Scan the records below. Copy every line in which the word "palplot" appears.

————

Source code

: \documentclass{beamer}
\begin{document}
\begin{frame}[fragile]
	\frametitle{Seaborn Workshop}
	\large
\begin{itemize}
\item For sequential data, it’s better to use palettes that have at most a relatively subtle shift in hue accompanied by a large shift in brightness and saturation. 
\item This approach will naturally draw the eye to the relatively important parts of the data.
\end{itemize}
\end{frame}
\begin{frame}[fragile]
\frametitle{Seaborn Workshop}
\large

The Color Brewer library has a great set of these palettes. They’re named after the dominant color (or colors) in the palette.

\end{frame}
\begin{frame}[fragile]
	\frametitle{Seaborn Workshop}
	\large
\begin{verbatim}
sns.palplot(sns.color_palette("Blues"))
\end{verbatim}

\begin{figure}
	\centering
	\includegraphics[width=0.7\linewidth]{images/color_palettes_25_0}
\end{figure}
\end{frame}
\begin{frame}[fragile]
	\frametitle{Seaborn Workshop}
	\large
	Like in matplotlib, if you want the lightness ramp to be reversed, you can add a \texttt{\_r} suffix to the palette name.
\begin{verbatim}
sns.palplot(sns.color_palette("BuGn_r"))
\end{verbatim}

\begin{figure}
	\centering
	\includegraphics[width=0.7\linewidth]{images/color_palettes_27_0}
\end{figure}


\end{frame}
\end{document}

————

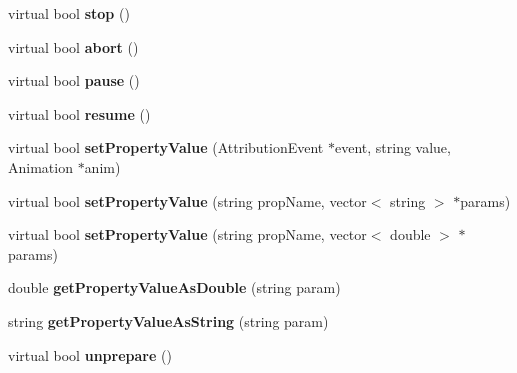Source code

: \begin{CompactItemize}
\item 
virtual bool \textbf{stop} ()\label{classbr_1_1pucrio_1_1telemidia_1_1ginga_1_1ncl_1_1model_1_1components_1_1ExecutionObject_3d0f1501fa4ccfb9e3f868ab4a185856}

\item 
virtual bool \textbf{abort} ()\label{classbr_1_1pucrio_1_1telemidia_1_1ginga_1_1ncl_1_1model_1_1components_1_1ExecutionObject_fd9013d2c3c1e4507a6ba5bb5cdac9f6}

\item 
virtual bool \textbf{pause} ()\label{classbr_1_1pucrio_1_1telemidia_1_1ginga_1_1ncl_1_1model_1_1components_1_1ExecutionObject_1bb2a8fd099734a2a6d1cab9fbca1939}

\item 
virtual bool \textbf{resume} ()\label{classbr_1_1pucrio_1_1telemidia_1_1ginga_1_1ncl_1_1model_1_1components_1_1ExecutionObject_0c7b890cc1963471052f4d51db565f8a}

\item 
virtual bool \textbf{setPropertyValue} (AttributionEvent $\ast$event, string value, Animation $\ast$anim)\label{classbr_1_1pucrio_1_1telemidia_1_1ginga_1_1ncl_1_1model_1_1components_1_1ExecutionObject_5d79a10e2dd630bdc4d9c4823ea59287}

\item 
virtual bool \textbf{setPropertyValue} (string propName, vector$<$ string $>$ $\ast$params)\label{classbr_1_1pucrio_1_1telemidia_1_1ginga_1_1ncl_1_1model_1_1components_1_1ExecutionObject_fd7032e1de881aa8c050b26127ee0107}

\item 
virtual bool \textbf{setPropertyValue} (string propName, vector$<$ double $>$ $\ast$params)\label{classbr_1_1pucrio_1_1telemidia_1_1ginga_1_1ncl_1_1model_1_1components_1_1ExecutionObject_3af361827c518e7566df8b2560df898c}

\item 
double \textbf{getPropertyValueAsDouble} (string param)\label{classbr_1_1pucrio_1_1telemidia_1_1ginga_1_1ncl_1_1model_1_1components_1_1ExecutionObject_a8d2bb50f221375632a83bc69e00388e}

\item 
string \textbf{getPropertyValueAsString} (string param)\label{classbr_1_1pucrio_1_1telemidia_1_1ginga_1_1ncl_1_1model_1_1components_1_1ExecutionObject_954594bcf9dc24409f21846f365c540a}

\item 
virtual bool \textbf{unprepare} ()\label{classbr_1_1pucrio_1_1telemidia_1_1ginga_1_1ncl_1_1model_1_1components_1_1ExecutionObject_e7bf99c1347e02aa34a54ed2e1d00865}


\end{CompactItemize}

————

> [PROBLEM SOLUTION]
sns.palplot(sns.color_palette("Blues"))
sns.palplot(sns.color_palette("BuGn_r"))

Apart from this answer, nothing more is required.